Produce an exact copy of the first line of the data below and each line after it, please, up to and including the one with "### Raw Images".

INPUT FOR THIS TASK
....
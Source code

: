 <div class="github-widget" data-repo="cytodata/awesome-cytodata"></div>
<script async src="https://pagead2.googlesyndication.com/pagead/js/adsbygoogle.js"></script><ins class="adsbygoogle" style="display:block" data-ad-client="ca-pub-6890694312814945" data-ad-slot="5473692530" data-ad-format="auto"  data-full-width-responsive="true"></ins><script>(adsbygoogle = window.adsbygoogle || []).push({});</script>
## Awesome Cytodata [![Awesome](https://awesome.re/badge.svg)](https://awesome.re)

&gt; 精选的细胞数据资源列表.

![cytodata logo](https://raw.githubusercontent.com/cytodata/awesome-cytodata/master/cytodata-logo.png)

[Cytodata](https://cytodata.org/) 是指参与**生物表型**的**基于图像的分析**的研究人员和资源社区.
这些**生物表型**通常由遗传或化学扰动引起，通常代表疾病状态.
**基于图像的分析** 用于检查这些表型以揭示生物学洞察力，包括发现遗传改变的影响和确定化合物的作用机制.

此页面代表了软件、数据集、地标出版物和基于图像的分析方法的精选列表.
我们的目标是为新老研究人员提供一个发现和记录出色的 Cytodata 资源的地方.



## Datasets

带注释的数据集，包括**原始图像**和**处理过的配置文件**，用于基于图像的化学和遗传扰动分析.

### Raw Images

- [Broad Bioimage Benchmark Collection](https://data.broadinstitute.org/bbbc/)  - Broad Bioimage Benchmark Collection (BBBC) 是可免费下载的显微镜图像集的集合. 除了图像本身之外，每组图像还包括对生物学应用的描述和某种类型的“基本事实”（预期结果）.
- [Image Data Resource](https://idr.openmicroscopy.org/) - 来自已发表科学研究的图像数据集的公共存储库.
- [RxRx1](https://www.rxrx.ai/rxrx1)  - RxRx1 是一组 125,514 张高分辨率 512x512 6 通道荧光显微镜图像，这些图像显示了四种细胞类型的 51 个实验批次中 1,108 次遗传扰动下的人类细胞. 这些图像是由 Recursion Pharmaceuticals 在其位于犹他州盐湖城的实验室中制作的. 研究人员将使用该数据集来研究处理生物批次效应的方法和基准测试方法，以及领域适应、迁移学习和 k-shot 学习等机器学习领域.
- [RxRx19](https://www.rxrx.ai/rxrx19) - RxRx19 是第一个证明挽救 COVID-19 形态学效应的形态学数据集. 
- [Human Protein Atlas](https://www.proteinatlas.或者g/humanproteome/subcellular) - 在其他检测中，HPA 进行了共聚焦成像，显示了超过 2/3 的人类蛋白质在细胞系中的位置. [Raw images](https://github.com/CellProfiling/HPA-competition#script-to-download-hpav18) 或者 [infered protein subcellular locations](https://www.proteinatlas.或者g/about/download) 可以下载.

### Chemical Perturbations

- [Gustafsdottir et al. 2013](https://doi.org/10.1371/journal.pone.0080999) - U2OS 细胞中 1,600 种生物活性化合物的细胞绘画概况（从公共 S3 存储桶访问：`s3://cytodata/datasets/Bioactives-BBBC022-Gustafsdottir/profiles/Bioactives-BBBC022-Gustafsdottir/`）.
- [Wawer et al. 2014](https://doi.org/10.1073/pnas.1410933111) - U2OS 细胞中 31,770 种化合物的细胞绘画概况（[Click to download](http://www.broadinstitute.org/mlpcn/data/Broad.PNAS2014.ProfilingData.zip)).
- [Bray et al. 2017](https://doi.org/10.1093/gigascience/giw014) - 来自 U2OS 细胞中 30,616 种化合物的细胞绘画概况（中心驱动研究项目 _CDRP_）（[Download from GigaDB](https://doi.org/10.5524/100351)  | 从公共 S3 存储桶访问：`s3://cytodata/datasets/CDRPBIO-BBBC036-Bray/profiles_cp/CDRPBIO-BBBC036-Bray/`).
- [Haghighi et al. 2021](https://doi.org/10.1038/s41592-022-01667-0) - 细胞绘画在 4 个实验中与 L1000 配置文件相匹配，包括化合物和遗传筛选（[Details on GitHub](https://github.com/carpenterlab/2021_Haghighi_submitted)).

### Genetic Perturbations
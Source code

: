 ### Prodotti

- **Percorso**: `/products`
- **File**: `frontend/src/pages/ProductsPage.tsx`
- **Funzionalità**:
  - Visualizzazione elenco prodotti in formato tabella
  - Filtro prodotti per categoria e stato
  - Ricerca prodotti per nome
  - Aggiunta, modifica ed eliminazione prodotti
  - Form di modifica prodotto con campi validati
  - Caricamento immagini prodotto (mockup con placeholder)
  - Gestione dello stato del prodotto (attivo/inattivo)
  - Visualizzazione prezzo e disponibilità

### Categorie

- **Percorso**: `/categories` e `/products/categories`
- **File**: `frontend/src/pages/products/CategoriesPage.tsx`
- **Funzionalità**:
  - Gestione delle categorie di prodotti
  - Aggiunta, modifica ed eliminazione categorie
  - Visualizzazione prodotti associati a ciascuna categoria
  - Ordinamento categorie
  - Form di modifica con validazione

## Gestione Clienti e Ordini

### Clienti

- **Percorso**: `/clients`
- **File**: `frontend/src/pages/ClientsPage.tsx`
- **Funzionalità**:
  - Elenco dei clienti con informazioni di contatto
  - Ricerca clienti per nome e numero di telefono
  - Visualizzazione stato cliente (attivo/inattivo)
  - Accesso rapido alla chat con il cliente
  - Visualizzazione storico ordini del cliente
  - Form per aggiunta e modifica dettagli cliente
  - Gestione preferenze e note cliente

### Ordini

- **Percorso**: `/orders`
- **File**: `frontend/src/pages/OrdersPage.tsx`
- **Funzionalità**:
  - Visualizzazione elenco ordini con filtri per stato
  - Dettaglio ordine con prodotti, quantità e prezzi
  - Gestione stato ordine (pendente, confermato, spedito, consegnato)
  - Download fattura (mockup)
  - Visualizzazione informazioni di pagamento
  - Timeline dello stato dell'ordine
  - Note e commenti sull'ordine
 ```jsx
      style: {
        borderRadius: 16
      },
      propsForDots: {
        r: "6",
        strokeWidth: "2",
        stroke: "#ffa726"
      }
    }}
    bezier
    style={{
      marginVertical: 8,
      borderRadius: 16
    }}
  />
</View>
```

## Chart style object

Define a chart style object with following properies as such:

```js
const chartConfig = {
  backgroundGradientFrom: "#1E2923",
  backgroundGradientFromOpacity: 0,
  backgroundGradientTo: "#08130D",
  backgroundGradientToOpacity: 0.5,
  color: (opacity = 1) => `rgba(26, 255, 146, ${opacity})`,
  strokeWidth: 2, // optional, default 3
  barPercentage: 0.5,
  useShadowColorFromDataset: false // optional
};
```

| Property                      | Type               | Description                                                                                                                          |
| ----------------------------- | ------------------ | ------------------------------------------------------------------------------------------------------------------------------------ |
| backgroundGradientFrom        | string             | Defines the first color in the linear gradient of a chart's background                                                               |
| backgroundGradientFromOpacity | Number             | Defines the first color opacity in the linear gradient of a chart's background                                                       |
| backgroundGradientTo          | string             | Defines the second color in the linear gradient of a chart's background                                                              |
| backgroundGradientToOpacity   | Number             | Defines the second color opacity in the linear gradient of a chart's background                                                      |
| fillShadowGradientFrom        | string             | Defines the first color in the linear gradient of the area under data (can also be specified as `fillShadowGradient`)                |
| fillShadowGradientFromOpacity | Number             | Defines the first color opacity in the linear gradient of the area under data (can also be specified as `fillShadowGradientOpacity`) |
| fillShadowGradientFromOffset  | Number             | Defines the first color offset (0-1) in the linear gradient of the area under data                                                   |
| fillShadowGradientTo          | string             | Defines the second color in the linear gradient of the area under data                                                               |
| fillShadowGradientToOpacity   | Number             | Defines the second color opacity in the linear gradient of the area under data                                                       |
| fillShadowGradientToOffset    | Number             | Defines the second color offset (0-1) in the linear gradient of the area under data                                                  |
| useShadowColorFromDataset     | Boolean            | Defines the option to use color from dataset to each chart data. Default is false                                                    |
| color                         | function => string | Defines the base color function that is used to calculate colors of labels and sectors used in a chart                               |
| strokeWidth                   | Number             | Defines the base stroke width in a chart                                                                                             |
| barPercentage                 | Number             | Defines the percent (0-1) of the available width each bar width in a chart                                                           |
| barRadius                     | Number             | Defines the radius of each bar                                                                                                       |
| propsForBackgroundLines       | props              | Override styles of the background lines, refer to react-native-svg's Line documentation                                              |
....
RESPONSE AREA
Source code

: <div class="github-widget" data-repo="cytodata/awesome-cytodata"></div>
<script async src="https://pagead2.googlesyndication.com/pagead/js/adsbygoogle.js"></script><ins class="adsbygoogle" style="display:block" data-ad-client="ca-pub-6890694312814945" data-ad-slot="5473692530" data-ad-format="auto"  data-full-width-responsive="true"></ins><script>(adsbygoogle = window.adsbygoogle || []).push({});</script>
## Awesome Cytodata [![Awesome](https://awesome.re/badge.svg)](https://awesome.re)

&gt; 精选的细胞数据资源列表.

![cytodata logo](https://raw.githubusercontent.com/cytodata/awesome-cytodata/master/cytodata-logo.png)

[Cytodata](https://cytodata.org/) 是指参与**生物表型**的**基于图像的分析**的研究人员和资源社区.
这些**生物表型**通常由遗传或化学扰动引起，通常代表疾病状态.
**基于图像的分析** 用于检查这些表型以揭示生物学洞察力，包括发现遗传改变的影响和确定化合物的作用机制.

此页面代表了软件、数据集、地标出版物和基于图像的分析方法的精选列表.
我们的目标是为新老研究人员提供一个发现和记录出色的 Cytodata 资源的地方.



## Datasets

带注释的数据集，包括**原始图像**和**处理过的配置文件**，用于基于图像的化学和遗传扰动分析.

### Raw Images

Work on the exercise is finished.